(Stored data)
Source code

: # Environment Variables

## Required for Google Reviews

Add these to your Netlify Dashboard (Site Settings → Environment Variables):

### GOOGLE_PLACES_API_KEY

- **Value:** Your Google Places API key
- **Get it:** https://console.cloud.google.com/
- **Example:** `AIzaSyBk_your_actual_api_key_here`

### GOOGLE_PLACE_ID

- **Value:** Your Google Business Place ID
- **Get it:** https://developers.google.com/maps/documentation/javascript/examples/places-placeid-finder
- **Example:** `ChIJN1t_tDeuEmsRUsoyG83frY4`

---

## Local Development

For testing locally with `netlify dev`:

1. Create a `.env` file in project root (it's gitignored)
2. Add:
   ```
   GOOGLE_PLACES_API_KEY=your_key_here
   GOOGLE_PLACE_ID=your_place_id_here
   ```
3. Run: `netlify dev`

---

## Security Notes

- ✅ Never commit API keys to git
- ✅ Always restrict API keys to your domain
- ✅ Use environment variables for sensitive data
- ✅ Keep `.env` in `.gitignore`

**YOUR OBJECTIVE**
Your answer should consist of every line from the entries that holds "https".

**ANSWER TO THIS PROBLEM**
- **Get it:** https://console.cloud.google.com/
- **Get it:** https://developers.google.com/maps/documentation/javascript/examples/places-placeid-finder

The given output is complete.